Add support for DXT3 and DXT5

TEST=none
BUG=none
Review URL: http://codereview.appspot.com/4809068

git-svn-id: https://angleproject.googlecode.com/svn/trunk@721 736b8ea6-26fd-11df-bfd4-992fa37f6226
diff --git a/src/libGLESv2/Texture.cpp b/src/libGLESv2/Texture.cpp
index 0187bcf..e143535 100644
--- a/src/libGLESv2/Texture.cpp
+++ b/src/libGLESv2/Texture.cpp
@@ -49,6 +49,8 @@
       case D3DFMT_L8:
       case D3DFMT_A8L8:
       case D3DFMT_DXT1:
+      case D3DFMT_DXT3:
+      case D3DFMT_DXT5:
         return false;
       case D3DFMT_A8R8G8B8:
       case D3DFMT_X8R8G8B8:
@@ -69,6 +71,14 @@
     {
         return D3DFMT_DXT1;
     }
+    else if (type == GL_COMPRESSED_RGBA_S3TC_DXT3_ANGLE)
+    {
+        return D3DFMT_DXT3;
+    }
+    else if (type == GL_COMPRESSED_RGBA_S3TC_DXT5_ANGLE)
+    {
+        return D3DFMT_DXT5;
+    }
     else if (type == GL_FLOAT)
     {
         return D3DFMT_A32B32G32R32F;
@@ -767,6 +777,132 @@
 }
 
 void Texture::loadCompressedImageData(GLint xoffset, GLint yoffset, GLsizei width, GLsizei height,
+                                      int inputPitch, const void *input, size_t outputPitch, void *output) const {
+    switch (getD3DFormat())
+    {
+        case D3DFMT_DXT1:
+          loadDXT1ImageData(xoffset, yoffset, width, height, inputPitch, input, outputPitch, output);
+          break;
+        case D3DFMT_DXT3:
+          loadDXT3ImageData(xoffset, yoffset, width, height, inputPitch, input, outputPitch, output);
+          break;
+        case D3DFMT_DXT5:
+          loadDXT5ImageData(xoffset, yoffset, width, height, inputPitch, input, outputPitch, output);
+          break;
+    }
+}
+
+static void FlipCopyDXT1BlockFull(const unsigned int* source, unsigned int* dest) {
+  // A DXT1 block layout is:
+  // [0-1] color0.
+  // [2-3] color1.
+  // [4-7] color bitmap, 2 bits per pixel.
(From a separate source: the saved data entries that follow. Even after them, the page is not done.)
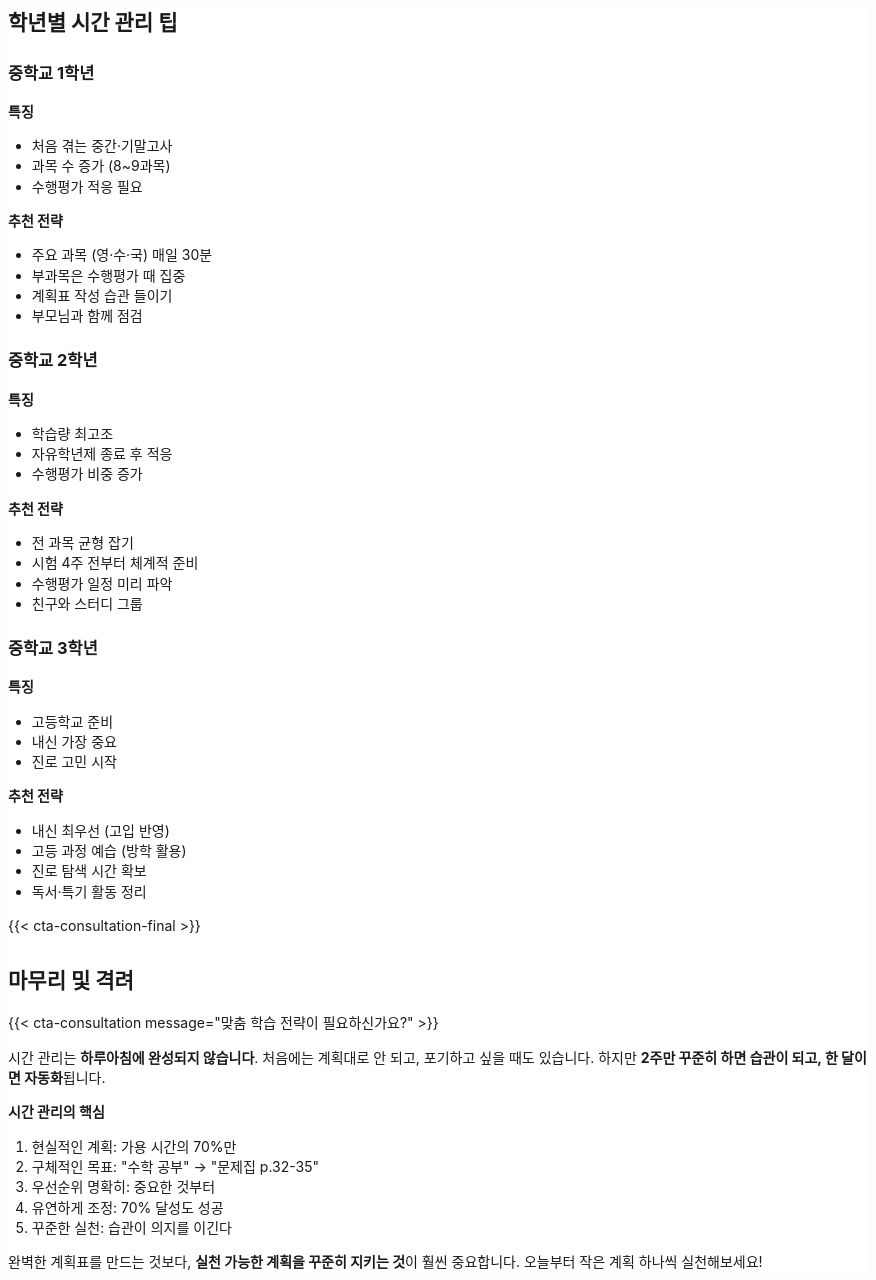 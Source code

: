 ## 학년별 시간 관리 팁

### 중학교 1학년

**특징**
- 처음 겪는 중간·기말고사
- 과목 수 증가 (8~9과목)
- 수행평가 적응 필요

**추천 전략**
- 주요 과목 (영·수·국) 매일 30분
- 부과목은 수행평가 때 집중
- 계획표 작성 습관 들이기
- 부모님과 함께 점검

### 중학교 2학년

**특징**
- 학습량 최고조
- 자유학년제 종료 후 적응
- 수행평가 비중 증가

**추천 전략**
- 전 과목 균형 잡기
- 시험 4주 전부터 체계적 준비
- 수행평가 일정 미리 파악
- 친구와 스터디 그룹

### 중학교 3학년

**특징**
- 고등학교 준비
- 내신 가장 중요
- 진로 고민 시작

**추천 전략**
- 내신 최우선 (고입 반영)
- 고등 과정 예습 (방학 활용)
- 진로 탐색 시간 확보
- 독서·특기 활동 정리

{{< cta-consultation-final >}}
## 마무리 및 격려
{{< cta-consultation message="맞춤 학습 전략이 필요하신가요?" >}}

시간 관리는 **하루아침에 완성되지 않습니다**. 처음에는 계획대로 안 되고, 포기하고 싶을 때도 있습니다. 하지만 **2주만 꾸준히 하면 습관이 되고, 한 달이면 자동화**됩니다.

**시간 관리의 핵심**
1. 현실적인 계획: 가용 시간의 70%만
2. 구체적인 목표: "수학 공부" → "문제집 p.32-35"
3. 우선순위 명확히: 중요한 것부터
4. 유연하게 조정: 70% 달성도 성공
5. 꾸준한 실천: 습관이 의지를 이긴다

완벽한 계획표를 만드는 것보다, **실천 가능한 계획을 꾸준히 지키는 것**이 훨씬 중요합니다. 오늘부터 작은 계획 하나씩 실천해보세요!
+  // So each of the 4-7 bytes represents one line, flipping a block is just
+  // flipping those bytes.
+
+  // First 32-bits is two RGB565 colors shared by tile and does not need to be modified.
+  dest[0] = source[0];
+
+  // Second 32-bits contains 4 rows of 4 2-bit interpolants between the colors. All rows should be flipped.
+  dest[1] = (source[1] >> 24) |
+            ((source[1] << 8) & 0x00FF0000) |
+            ((source[1] >> 8) & 0x0000FF00) |
+            (source[1] << 24);
+}
+
+// Flips the first 2 lines of a DXT1 block in the y direction.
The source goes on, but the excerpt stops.